DESCRIPTION OF THE TASK: Only one span of the listing below should come back. It runs from the line with "Arms deals are" through the line with "The U.S. public", and each of its lines must be reproduced exactly.

---------- GIVEN DATA

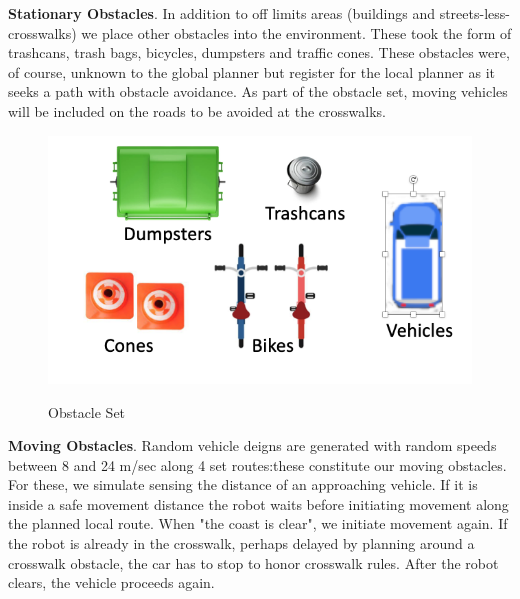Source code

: \documentclass{article}
\begin{document}
\begin{multicols}{2}
\noindent \textbf{Stationary Obstacles}. In addition to off limits areas (buildings and streets-less-crosswalks) we place other obstacles into the environment.  These took the form of trashcans, trash bags, bicycles, dumpsters and traffic cones.  These obstacles were, of course, unknown to the global planner but register for the local planner as it seeks a path with obstacle avoidance.  As part of the obstacle set, moving vehicles will be included on the roads to be avoided at the crosswalks.
\begin{figure}[H]
   \centering
    \includegraphics[width = 1\columnwidth]{figures/obstacles.png}
     \label{fig:obstacles}
     \caption{Obstacle Set}
\end{figure}
\noindent \textbf{Moving Obstacles}. Random vehicle deigns are generated with random speeds between 8 and 24 m/sec along 4 set routes:these constitute our moving obstacles. For these, we simulate sensing the distance of an approaching vehicle.  If it is inside a safe movement distance the robot waits before initiating movement along the planned local route. When "the coast is clear", we initiate movement again.  If the robot is already in the crosswalk, perhaps delayed by planning around a crosswalk obstacle, the car has to stop to honor crosswalk rules.  After the robot clears, the vehicle proceeds again.


\end{multicols}
\end{document}
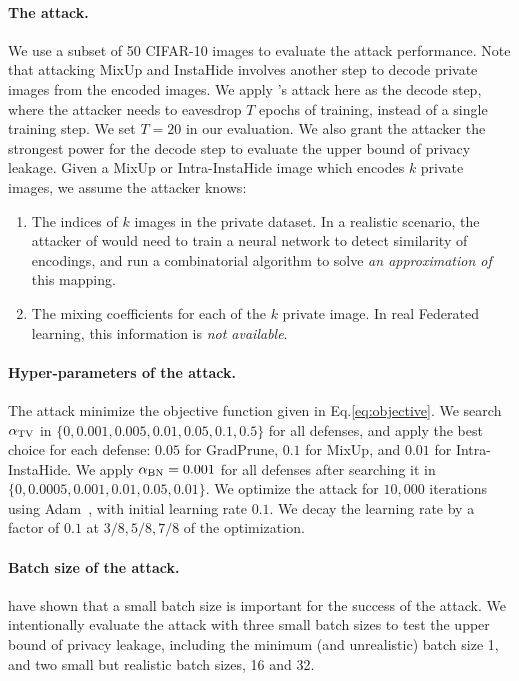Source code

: \paragraph{The attack.} We use a subset of 50 CIFAR-10 images to evaluate the attack performance. Note that attacking MixUp and InstaHide involves another step to decode private images from the encoded images. We apply \citep{carlini2020attack}'s attack here as the decode step, where the attacker needs to eavesdrop $T$ epochs of training, instead of a single training step. We set $T=20$ in our evaluation. We also grant the attacker the strongest power for the decode step to evaluate the upper bound of privacy leakage. Given a MixUp or Intra-InstaHide image which encodes $k$ private images, we assume the attacker knows:
\begin{enumerate}
  \item The indices of $k$ images in the private dataset. In a realistic scenario, the attacker of \citep{carlini2020attack} would need to train a neural network to detect similarity of encodings, and run a combinatorial algorithm to solve {\em an approximation of} this mapping.
  \item The mixing coefficients for each of the $k$ private image. In real Federated learning, this information is \textit{not available}.
\end{enumerate}


\paragraph{Hyper-parameters of the attack.} The attack minimize the objective function given in Eq.\ref{eq:objective}. 
We search $\alpha_{\rm TV}$ in $\{0, 0.001, 0.005, 0.01, 0.05, 0.1, 0.5\}$ for all defenses, and apply the best choice for each defense: $0.05$ for GradPrune, $0.1$ for MixUp, and $0.01$ for Intra-InstaHide. We apply $\alpha_{\rm BN}=0.001$ for all defenses after searching it in $\{0, 0.0005, 0.001, 0.01, 0.05, 0.01\}$. We optimize the attack for $10,000$ iterations using Adam~\citep{kingma2014adam}, with initial learning rate $0.1$. We decay the learning rate by a factor of $0.1$ at $3/8, 5/8, 7/8$ of the optimization. 

\paragraph{Batch size of the attack.} \citep{zhu2020deep, geiping2020inverting} have shown that a small batch size is important for the success of the attack. We intentionally evaluate the attack with three small batch sizes to test the upper bound of privacy leakage, including the minimum (and unrealistic) batch size 1, and two small but realistic batch sizes, 16 and 32.

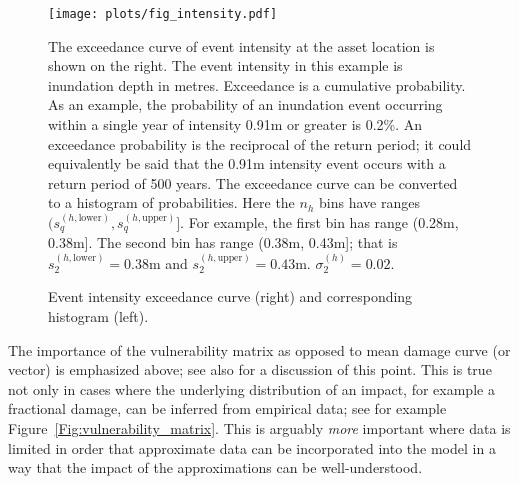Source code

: \documentclass[a4paper,11pt]{extarticle} %
\theoremstyle{definition}
\begin{document}
\begin{figure}[ht]

    \begin{framed}

        \texttt{[image: plots/fig\_intensity.pdf]}

    \end{framed}

    \footnotesize

    \renewcommand{\arraystretch}{1.01}

    \vspace{-3ex}

    {\justify
        The exceedance curve of event intensity at the asset location is shown on the right. The event intensity in this example is inundation depth in metres. Exceedance is a cumulative probability. As an example, the probability of an inundation event occurring within a single year of intensity 0.91m or greater is 0.2\%. An exceedance probability is the reciprocal of the return period; it could equivalently be said that the 0.91m intensity event occurs with a return period of 500 years.
        The exceedance curve can be converted to a histogram of probabilities. Here the $n_h$ bins have ranges $(s^{(h, \text{lower})}_q, s^{(h, \text{upper})}_q]$. For example, the first bin has range (0.28m, 0.38m]. The second bin has range (0.38m,    0.43m]; that is $s^{(h, \text{lower})}_2 = 0.38$m and $s^{(h, \text{upper})}_2 = 0.43$m. $\sigma^{(h)}_2 = 0.02$.
        \par}

    \vspace{-0.5ex}

    \caption{\small Event intensity exceedance curve (right) and corresponding histogram (left).}
    \label{Fig:intensity}

\end{figure}


The importance of the vulnerability matrix as opposed to mean damage curve (or vector) is emphasized above; see also \cite{Taylor:2015} for a discussion of this point. This is true not only in cases where the underlying distribution of an impact, for example a fractional damage, can be inferred from empirical data; see for example Figure~\ref{Fig:vulnerability_matrix}. This is arguably \emph{more} important where data is limited in order that approximate data can be incorporated into the model in a way that the impact of the approximations can be well-understood.
\end{document}

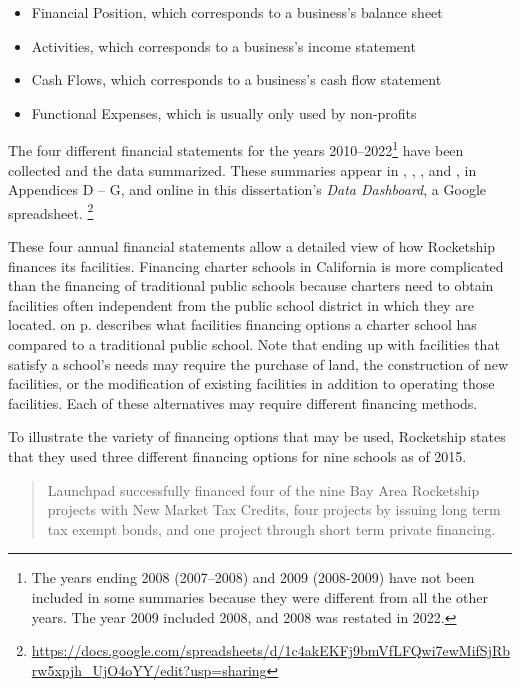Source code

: \begin{itemize}
  \item Financial Position, which corresponds to a business's balance sheet
  \item Activities, which corresponds to a business's income statement
  \item Cash Flows, which corresponds to a business's cash flow statement
  \item Functional Expenses, which is usually only used by non-profits
\end{itemize}

The four different financial statements for the years 2010–2022\footnote{The years ending 2008 (2007–2008) and 2009 (2008-2009) have not been included in some summaries because they were different from all the other years. The year 2009 included 2008, and 2008 was restated in 2022.} have been collected and the data summarized. These summaries appear in , , , and , in Appendices D – G, and online in this dissertation's \textit{Data Dashboard}, a Google spreadsheet. \footnote{\url{https://docs.google.com/spreadsheets/d/1c4akEKFj9bmVfLFQwi7ewMifSjRbrw5xpjh_UjO4oYY/edit?usp=sharing}}

These four annual financial statements allow a detailed view of how Rocketship finances its facilities. Financing charter schools in California is more complicated than the financing of traditional public schools because charters need to obtain facilities often independent from the public school district in which they are located.
 on p.\pageref{tab:charter-school-financing} describes what facilities financing options a charter school has compared to a traditional public school. Note that ending up with facilities that satisfy a school's needs may require the purchase of land, the construction of new facilities, or the modification of existing facilities in addition to operating those facilities. Each of these alternatives may require different financing methods.

To illustrate the variety of financing options that may be used, Rocketship states that they used three different financing options for nine schools as of 2015.
\begin{quotation}\noindent
Launchpad successfully financed four of the nine Bay Area Rocketship projects with New Market Tax Credits, four projects by issuing long term tax exempt bonds, and one project through short term private financing. 
\end{quotation}

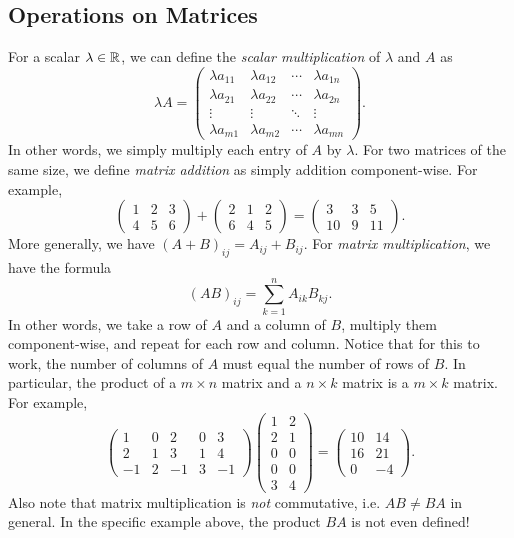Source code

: \subsection{Operations on Matrices}
For a scalar $\lambda \in \mathbb{R}$, we can define the
\emph{scalar multiplication} of $\lambda$ and $A$ as
\[
  \lambda A = \begin{pmatrix}
    \lambda a_{11} & \lambda a_{12} & \cdots & \lambda a_{1n} \\
    \lambda a_{21} & \lambda a_{22} & \cdots & \lambda a_{2n} \\
    \vdots & \vdots & \ddots & \vdots \\
    \lambda a_{m 1} & \lambda a_{m 2} & \cdots & \lambda a_{m n}
  \end{pmatrix}.
\]
In other words, we simply multiply each entry of $A$
by $\lambda$. For two matrices of the same size,
we define \emph{matrix addition} as simply addition
component-wise. For example,
\[
  \begin{pmatrix}
    1 & 2 & 3 \\
    4 & 5 & 6
  \end{pmatrix} +
  \begin{pmatrix}
    2 & 1 & 2 \\
    6 & 4 & 5
  \end{pmatrix} =
  \begin{pmatrix}
    3 & 3 & 5 \\
    10 & 9 & 11
  \end{pmatrix}.
\]
More generally, we have $(A + B)_{ij} = A_{ij} + B_{ij}$.
For \emph{matrix multiplication}, we have the formula
\[
  (AB)_{ij} = \sum_{k = 1}^n A_{ik} B_{kj}.
\]
In other words, we take a row of $A$ and a column of $B$,
multiply them component-wise, and repeat for each
row and column. Notice that for this to work, the number
of columns of $A$ must equal the number of rows of $B$.
In particular, the product of a $m \times n$ matrix
and a $n \times k$ matrix is a $m \times k$ matrix.
For example,
\[
  \begin{pmatrix}
    1 & 0 & 2 & 0 & 3 \\
    2 & 1 & 3 & 1 & 4 \\
    -1 & 2 & -1 & 3 & -1
  \end{pmatrix}
  \begin{pmatrix}
    1 & 2 \\ 2 & 1 \\ 0 & 0 \\ 0 & 0 \\ 3 & 4
  \end{pmatrix} =
  \begin{pmatrix}
    10 & 14 \\ 16 & 21 \\ 0 & -4
  \end{pmatrix}.
\]
Also note that matrix multiplication is \emph{not}
commutative, i.e. $AB \neq BA$ in general. In the
specific example above, the product $BA$ is not even
defined!

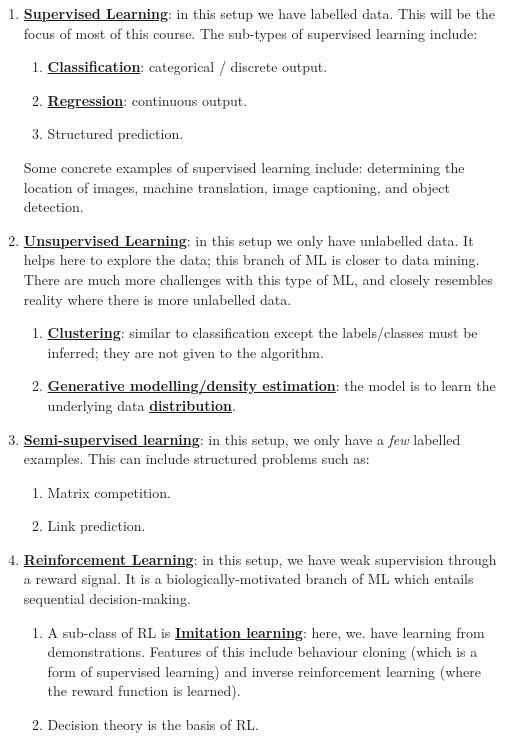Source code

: \documentclass[11pt]{scrartcl}
\theoremstyle{definition}
\theoremstyle{remark}
\newcommand{\dfn}[1]{\textbf{\underline{#1}}}
\begin{document}
\begin{enumerate}[noitemsep]
	\item \dfn{Supervised Learning}: in this setup we have labelled data. This will be the focus of most of this course. The sub-types of supervised learning include: 
	\begin{enumerate}[noitemsep]
		\item \dfn{Classification}: categorical / discrete output. 
		\item \dfn{Regression}: continuous output. 
		\item Structured prediction. 
	\end{enumerate}
	Some concrete examples of supervised learning include: determining the location of images, machine translation, image captioning, and object detection. 
	\item \dfn{Unsupervised Learning}: in this setup we only have unlabelled data. It helps here to explore the data; this branch of ML is closer to data mining. There are much more challenges with this type of ML, and closely resembles reality where there is more unlabelled data. 
	\begin{enumerate}[noitemsep]
		\item \dfn{Clustering}: similar to classification except the labels/classes must be inferred; they are not given to the algorithm. 
		\item \dfn{Generative modelling/density estimation}: the model is to learn the underlying data \dfn{distribution}. 
	\end{enumerate}
	\item \dfn{Semi-supervised learning}: in this setup, we only have a \emph{few} labelled examples. This can include structured problems such as: 
	\begin{enumerate}[noitemsep]
		\item Matrix competition. 
		\item Link prediction. 
	\end{enumerate}
	\item \dfn{Reinforcement Learning}: in this setup, we have weak supervision through a reward signal. It is a biologically-motivated branch of ML which entails sequential decision-making. 
	\begin{enumerate}[noitemsep]
		\item A sub-class of RL is \dfn{Imitation learning}: here, we. have learning from demonstrations. Features of this include behaviour cloning (which is a form of supervised learning) and inverse reinforcement learning (where the reward function is learned). 
		\item Decision theory is the basis of RL. 
	\end{enumerate}
\end{enumerate}
\end{document}
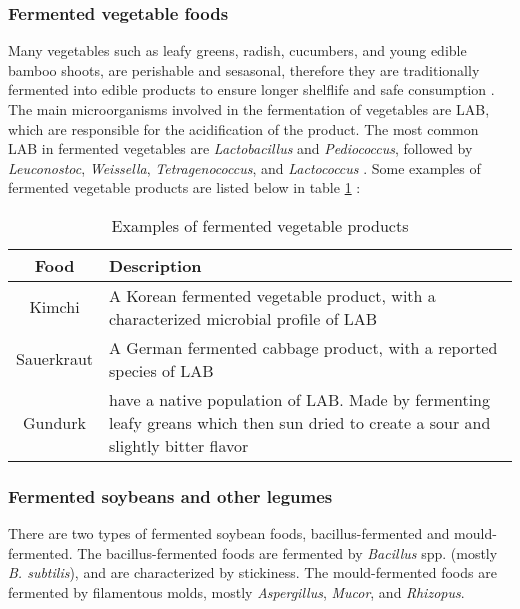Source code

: \subsubsection*{Fermented vegetable foods}
Many vegetables such as leafy greens, radish, cucumbers, and young edible bamboo shoots, are perishable and sesasonal, therefore they are traditionally fermented into edible products to ensure longer shelflife and safe consumption \cite*{L1-DiversityMicro}. The main microorganisms involved in the fermentation of vegetables are LAB, which are responsible for the acidification of the product. The most common LAB in fermented vegetables are \textit{Lactobacillus} and \textit{Pediococcus}, followed by \textit{Leuconostoc}, \textit{Weissella}, \textit{Tetragenococcus}, and \textit{Lactococcus} \cite*{L1-DiversityMicro}.
Some examples of fermented vegetable products are listed below in table \ref*{tab:Fermented_vegetables} \cite*{L1-DiversityMicro}:

\begin{table}[h]
    \centering
    \caption{Examples of fermented vegetable products}
    \label{tab:Fermented_vegetables}
    \begin{tabular}{c|>{\centering\arraybackslash}m{}}
        \textbf{Food} & \textbf{Description} \\
        \hline
        Kimchi & A Korean fermented vegetable product, with a characterized microbial profile of LAB \\
        Sauerkraut & A German fermented cabbage product, with a reported species of LAB \\
        Gundurk & have a native population of LAB. Made by fermenting leafy greans which then sun dried to create a sour and slightly bitter flavor \\
    \end{tabular}
\end{table}

\subsubsection*{Fermented soybeans and other legumes}
There are two types of fermented soybean foods, bacillus-fermented and mould-fermented. The bacillus-fermented foods are fermented by \textit{Bacillus} spp. (mostly \textit{B. subtilis}), and are characterized by stickiness. The mould-fermented foods are fermented by filamentous molds, mostly \textit{Aspergillus}, \textit{Mucor}, and \textit{Rhizopus}.

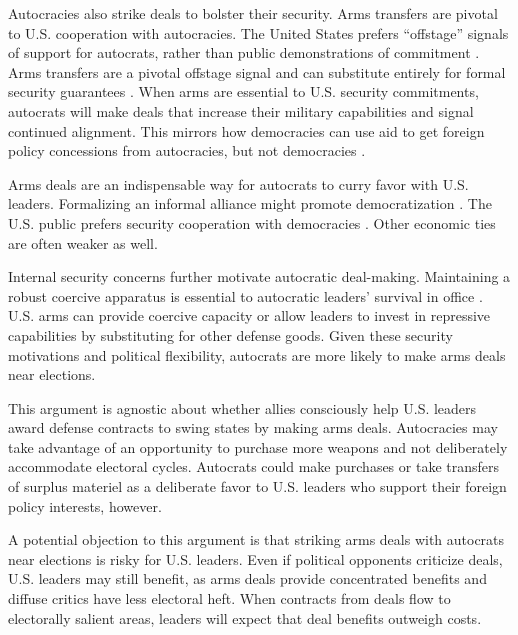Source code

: \documentclass[12pt]{article}
\begin{document}
Autocracies also strike deals to bolster their security.
Arms transfers are pivotal to U.S. cooperation with autocracies.  
The United States prefers ``offstage'' signals of support for autocrats, rather than public demonstrations of commitment \citep{McManusYarhi-Milo2017}.
Arms transfers are a pivotal offstage signal and can substitute entirely for formal security guarantees \citep{Yarhi-Miloetal2016}. 
When arms are essential to U.S. security commitments, autocrats will make deals that increase their military capabilities and signal continued alignment.
This mirrors how democracies can use aid to get foreign policy concessions from autocracies, but not democracies \citep{BDMSmith2009}.


Arms deals are an indispensable way for autocrats to curry favor with U.S. leaders. 
Formalizing an informal alliance might promote democratization \citep{GiblerWolford2006}.
The U.S. public prefers security cooperation with democracies \citep{Alley2022}. 
Other economic ties are often weaker as well. 


Internal security concerns further motivate autocratic deal-making. 
Maintaining a robust coercive apparatus is essential to autocratic leaders' survival in office \citep{Boix2008}. 
U.S. arms can provide coercive capacity or allow leaders to invest in repressive capabilities by substituting for other defense goods. 
Given these security motivations and political flexibility, autocrats are more likely to make arms deals near elections.


This argument is agnostic about whether allies consciously help U.S. leaders award defense contracts to swing states by making arms deals.
Autocracies may take advantage of an opportunity to purchase more weapons and not deliberately accommodate electoral cycles. 
Autocrats could make purchases or take transfers of surplus materiel as a deliberate favor to U.S. leaders who support their foreign policy interests, however. 


A potential objection to this argument is that striking arms deals with autocrats near elections is risky for U.S. leaders. 
Even if political opponents criticize deals, U.S. leaders may still benefit, as arms deals provide concentrated benefits and diffuse critics have less electoral heft.
When contracts from deals flow to electorally salient areas, leaders will expect that deal benefits outweigh costs. 
\end{document}
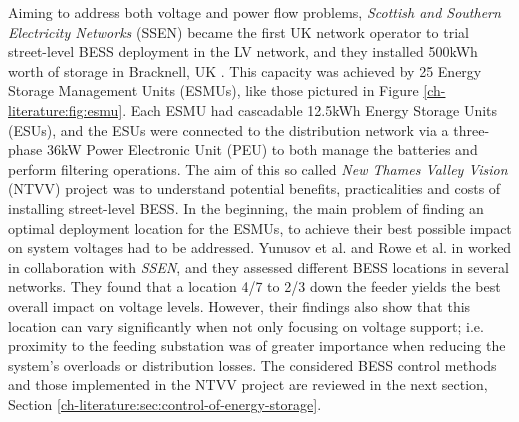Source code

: 

Aiming to address both voltage and power flow problems, \textit{Scottish and Southern Electricity Networks} (SSEN) became the first UK network operator to trial street-level BESS deployment in the LV network, and they installed 500kWh worth of storage in Bracknell, UK \cite{SSEN2016}.
This capacity was achieved by 25 Energy Storage Management Units (ESMUs), like those pictured in Figure \ref{ch-literature:fig:esmu}.
Each ESMU had cascadable 12.5kWh Energy Storage Units (ESUs), and the ESUs were connected to the distribution network via a three-phase 36kW Power Electronic Unit (PEU) to both manage the batteries and perform filtering operations.
The aim of this so called \textit{New Thames Valley Vision} (NTVV) project was to understand potential benefits, practicalities and costs of installing street-level BESS.
In the beginning, the main problem of finding an optimal deployment location for the ESMUs, to achieve their best possible impact on system voltages had to be addressed.
Yunusov et al. and Rowe et al. in \cite{Yunusov2016, Rowe2014, Rowe2014a} worked in collaboration with \textit{SSEN}, and they assessed different BESS locations in several networks.
They found that a location 4/7 to 2/3 down the feeder yields the best overall impact on voltage levels.
However, their findings also show that this location can vary significantly when not only focusing on voltage support; i.e. proximity to the feeding substation was of greater importance when reducing the system's overloads or distribution losses.
The considered BESS control methods and those implemented in the NTVV project are reviewed in the next section, Section \ref{ch-literature:sec:control-of-energy-storage}.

--------------------

TASK RESPONSE:
Arms deals are an indispensable way for autocrats to curry favor with U.S. leaders. 
Formalizing an informal alliance might promote democratization \citep{GiblerWolford2006}.
The U.S. public prefers security cooperation with democracies \citep{Alley2022}. 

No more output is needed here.